Lima purnama ini, entah sudah berapa kali aku mencoba untuk memohon. Berharap kembali pada hati yang sudah telanjur luka, hati yang dulu merasa tak ditembus oleh kasih dan sayangku seutuhnya. Raga yang terlihat kaku seperti robot, jiwa yang melayang entah kemana. Dan setianya yang ku khianati.
Ada bisu yang menyesap di balik bantal tidurnya. Ada rindu yang tertahan di lidah yang kelu.
Ia benar-benar kecewa.
Hanya maaf yang dapat aku haturkan ketika sebuah kesalahan tak dapat lagi ia maafkan. Hanya janji yang dapat aku penuhi untuk bisa menjadi seseorang yang ia ingini. Hanya sesal yang tinggal ketika lakunya sudah tak sehangat dulu lagi.
Antara bertahan dan melepaskan.
Diri ini sekuat hati berada di kondisi yang mungkin bagi sebagian orang tak harus dilanjutkan lagi. Yang menurut mereka, akan sia-sia saja. Tetapi, aku punya keyakinan bahwa lelakiku dapat menjadi dirinya yang hangat. Seperti ia yang dulu.

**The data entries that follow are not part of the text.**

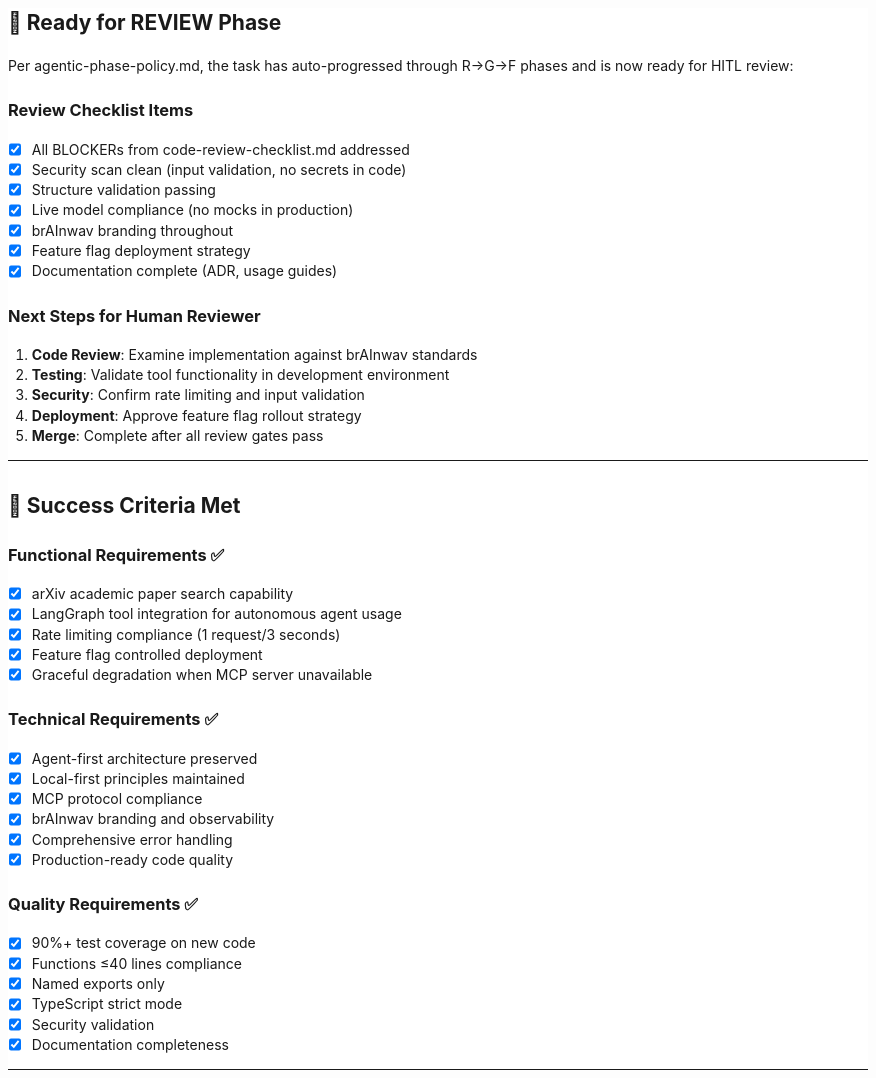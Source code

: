 
## 🚀 **Ready for REVIEW Phase**

Per agentic-phase-policy.md, the task has auto-progressed through R→G→F phases and is now ready for HITL review:

### **Review Checklist Items**
- [x] All BLOCKERs from code-review-checklist.md addressed
- [x] Security scan clean (input validation, no secrets in code)
- [x] Structure validation passing
- [x] Live model compliance (no mocks in production)
- [x] brAInwav branding throughout
- [x] Feature flag deployment strategy
- [x] Documentation complete (ADR, usage guides)

### **Next Steps for Human Reviewer**
1. **Code Review**: Examine implementation against brAInwav standards
2. **Testing**: Validate tool functionality in development environment  
3. **Security**: Confirm rate limiting and input validation
4. **Deployment**: Approve feature flag rollout strategy
5. **Merge**: Complete after all review gates pass

---

## 🎯 **Success Criteria Met**

### **Functional Requirements** ✅
- [x] arXiv academic paper search capability
- [x] LangGraph tool integration for autonomous agent usage
- [x] Rate limiting compliance (1 request/3 seconds)
- [x] Feature flag controlled deployment
- [x] Graceful degradation when MCP server unavailable

### **Technical Requirements** ✅  
- [x] Agent-first architecture preserved
- [x] Local-first principles maintained
- [x] MCP protocol compliance
- [x] brAInwav branding and observability
- [x] Comprehensive error handling
- [x] Production-ready code quality

### **Quality Requirements** ✅
- [x] 90%+ test coverage on new code
- [x] Functions ≤40 lines compliance
- [x] Named exports only
- [x] TypeScript strict mode
- [x] Security validation
- [x] Documentation completeness

---
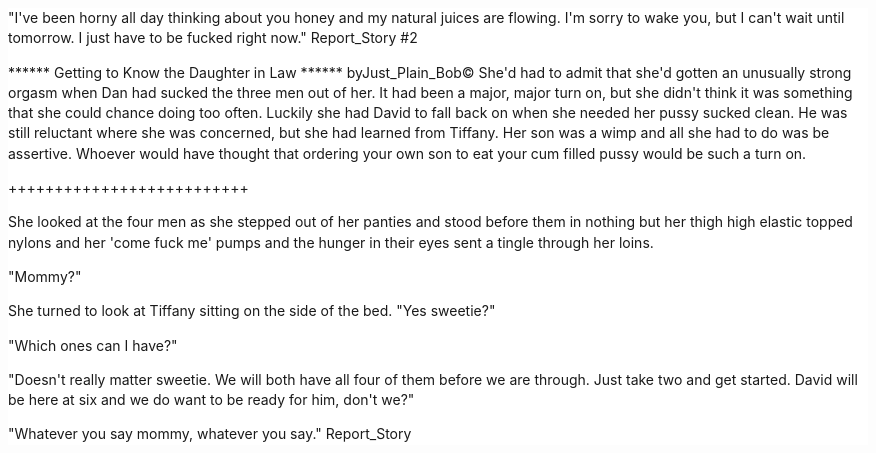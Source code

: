  "I've been horny all day thinking about you honey and my natural juices are flowing. I'm sorry to wake you, but I can't wait until tomorrow. I just have to be fucked right now." Report_Story #2 

 

 ****** Getting to Know the Daughter in Law ****** byJust_Plain_Bob© She'd had to admit that she'd gotten an unusually strong orgasm when Dan had sucked the three men out of her. It had been a major, major turn on, but she didn't think it was something that she could chance doing too often. Luckily she had David to fall back on when she needed her pussy sucked clean. He was still reluctant where she was concerned, but she had learned from Tiffany. Her son was a wimp and all she had to do was be assertive. Whoever would have thought that ordering your own son to eat your cum filled pussy would be such a turn on. 

 ++++++++++++++++++++++++++ 

 She looked at the four men as she stepped out of her panties and stood before them in nothing but her thigh high elastic topped nylons and her 'come fuck me' pumps and the hunger in their eyes sent a tingle through her loins. 

 "Mommy?" 

 She turned to look at Tiffany sitting on the side of the bed. "Yes sweetie?" 

 "Which ones can I have?" 

 "Doesn't really matter sweetie. We will both have all four of them before we are through. Just take two and get started. David will be here at six and we do want to be ready for him, don't we?" 

 "Whatever you say mommy, whatever you say." Report_Story 
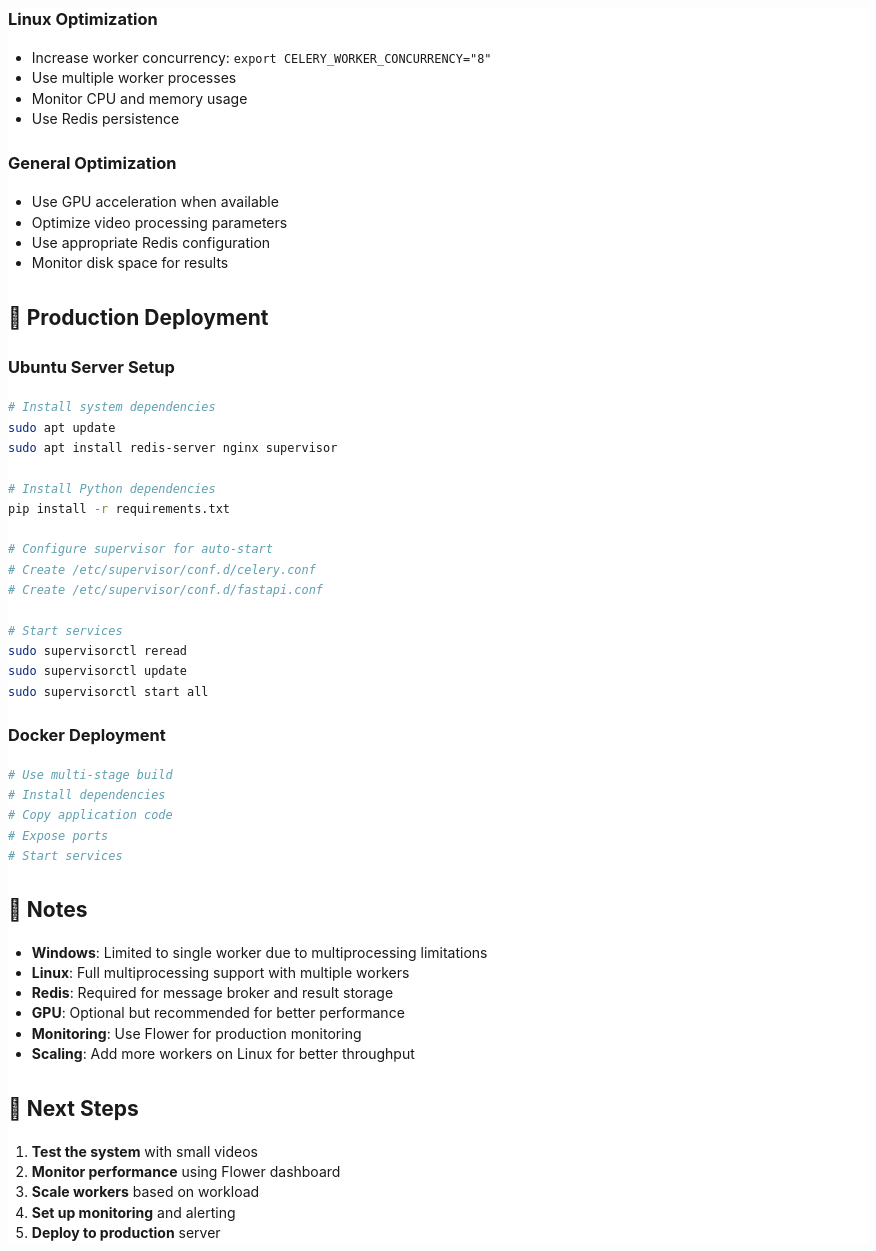 ### **Linux Optimization**
- Increase worker concurrency: `export CELERY_WORKER_CONCURRENCY="8"`
- Use multiple worker processes
- Monitor CPU and memory usage
- Use Redis persistence

### **General Optimization**
- Use GPU acceleration when available
- Optimize video processing parameters
- Use appropriate Redis configuration
- Monitor disk space for results

## 🚀 Production Deployment

### **Ubuntu Server Setup**
```bash
# Install system dependencies
sudo apt update
sudo apt install redis-server nginx supervisor

# Install Python dependencies
pip install -r requirements.txt

# Configure supervisor for auto-start
# Create /etc/supervisor/conf.d/celery.conf
# Create /etc/supervisor/conf.d/fastapi.conf

# Start services
sudo supervisorctl reread
sudo supervisorctl update
sudo supervisorctl start all
```

### **Docker Deployment**
```dockerfile
# Use multi-stage build
# Install dependencies
# Copy application code
# Expose ports
# Start services
```

## 📝 Notes

- **Windows**: Limited to single worker due to multiprocessing limitations
- **Linux**: Full multiprocessing support with multiple workers
- **Redis**: Required for message broker and result storage
- **GPU**: Optional but recommended for better performance
- **Monitoring**: Use Flower for production monitoring
- **Scaling**: Add more workers on Linux for better throughput

## 🎯 Next Steps

1. **Test the system** with small videos
2. **Monitor performance** using Flower dashboard
3. **Scale workers** based on workload
4. **Set up monitoring** and alerting
5. **Deploy to production** server
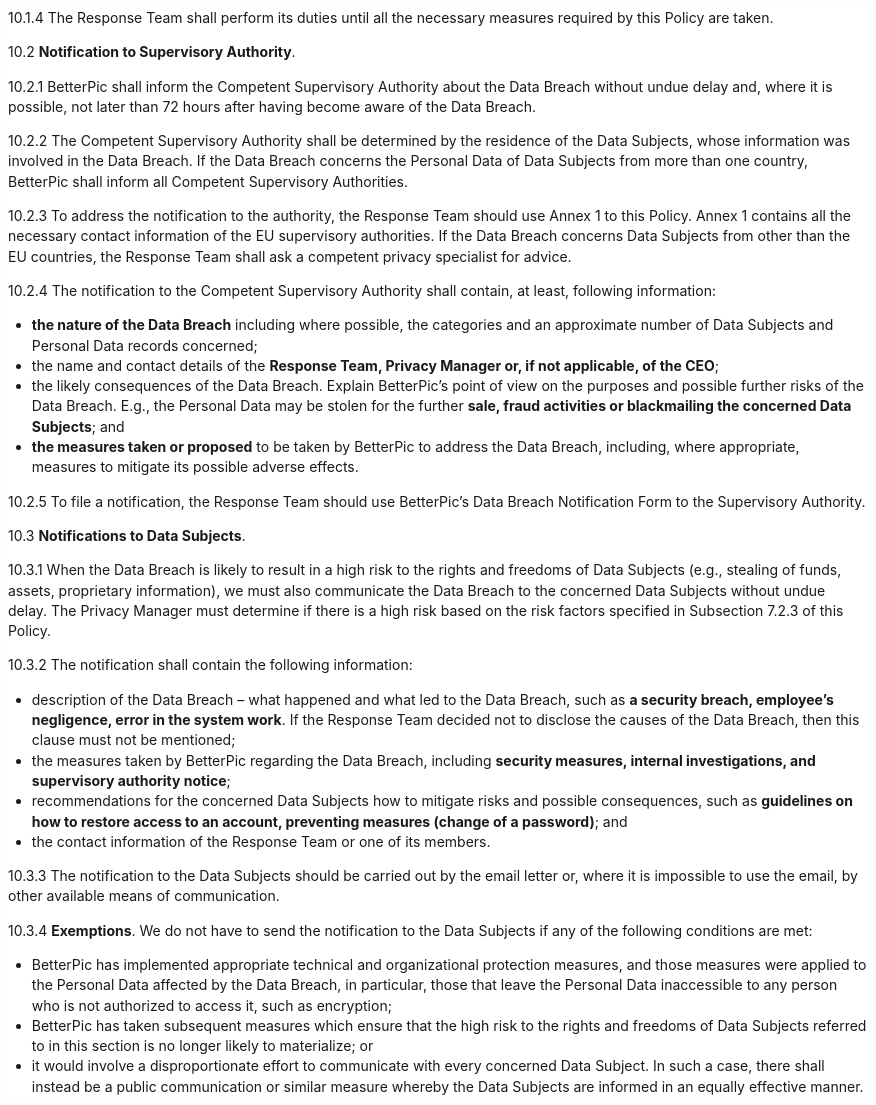 10.1.4 The Response Team shall perform its duties until all the necessary measures required by this Policy are taken.

10.2 **Notification to Supervisory Authority**.

10.2.1 BetterPic shall inform the Competent Supervisory Authority about the Data Breach without undue delay and, where it is possible, not later than 72 hours after having become aware of the Data Breach.

10.2.2 The Competent Supervisory Authority shall be determined by the residence of the Data Subjects, whose information was involved in the Data Breach. If the Data Breach concerns the Personal Data of Data Subjects from more than one country, BetterPic shall inform all Competent Supervisory Authorities.

10.2.3 To address the notification to the authority, the Response Team should use Annex 1 to this Policy. Annex 1 contains all the necessary contact information of the EU supervisory authorities. If the Data Breach concerns Data Subjects from other than the EU countries, the Response Team shall ask a competent privacy specialist for advice.

10.2.4 The notification to the Competent Supervisory Authority shall contain, at least, following information:
- **the nature of the Data Breach** including where possible, the categories and an approximate number of Data Subjects and Personal Data records concerned;
- the name and contact details of the **Response Team, Privacy Manager or, if not applicable, of the CEO**;
- the likely consequences of the Data Breach. Explain BetterPic’s point of view on the purposes and possible further risks of the Data Breach. E.g., the Personal Data may be stolen for the further **sale, fraud activities or blackmailing the concerned Data Subjects**; and
- **the measures taken or proposed** to be taken by BetterPic to address the Data Breach, including, where appropriate, measures to mitigate its possible adverse effects.

10.2.5 To file a notification, the Response Team should use BetterPic’s Data Breach Notification Form to the Supervisory Authority.

10.3 **Notifications to Data Subjects**.

10.3.1 When the Data Breach is likely to result in a high risk to the rights and freedoms of Data Subjects (e.g., stealing of funds, assets, proprietary information), we must also communicate the Data Breach to the concerned Data Subjects without undue delay. The Privacy Manager must determine if there is a high risk based on the risk factors specified in Subsection 7.2.3 of this Policy.

10.3.2 The notification shall contain the following information:
- description of the Data Breach – what happened and what led to the Data Breach, such as **a security breach, employee’s negligence, error in the system work**. If the Response Team decided not to disclose the causes of the Data Breach, then this clause must not be mentioned;
- the measures taken by BetterPic regarding the Data Breach, including **security measures, internal investigations, and supervisory authority notice**;
- recommendations for the concerned Data Subjects how to mitigate risks and possible consequences, such as **guidelines on how to restore access to an account, preventing measures (change of a password)**; and
- the contact information of the Response Team or one of its members.

10.3.3 The notification to the Data Subjects should be carried out by the email letter or, where it is impossible to use the email, by other available means of communication.

10.3.4 **Exemptions**. We do not have to send the notification to the Data Subjects if any of the following conditions are met:
- BetterPic has implemented appropriate technical and organizational protection measures, and those measures were applied to the Personal Data affected by the Data Breach, in particular, those that leave the Personal Data inaccessible to any person who is not authorized to access it, such as encryption;
- BetterPic has taken subsequent measures which ensure that the high risk to the rights and freedoms of Data Subjects referred to in this section is no longer likely to materialize; or
- it would involve a disproportionate effort to communicate with every concerned Data Subject. In such a case, there shall instead be a public communication or similar measure whereby the Data Subjects are informed in an equally effective manner.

Aku pernah bilang padanya untuk menjadi jangka untuknya, dengan doa dan cinta yang berputar di pusatnya. Aku ingin menjadi masa depannya, menemani sekarangnya, hingga masa tuanya. Terlalu dini untuk menyerah, ada usaha yang mungkin belum aku lakukan, meskipun entah itu apa.
Biarlah aku upayakan sebisaku, hingga hati ini tak lagi bisa merengkuh hatinya yang telanjur kaku.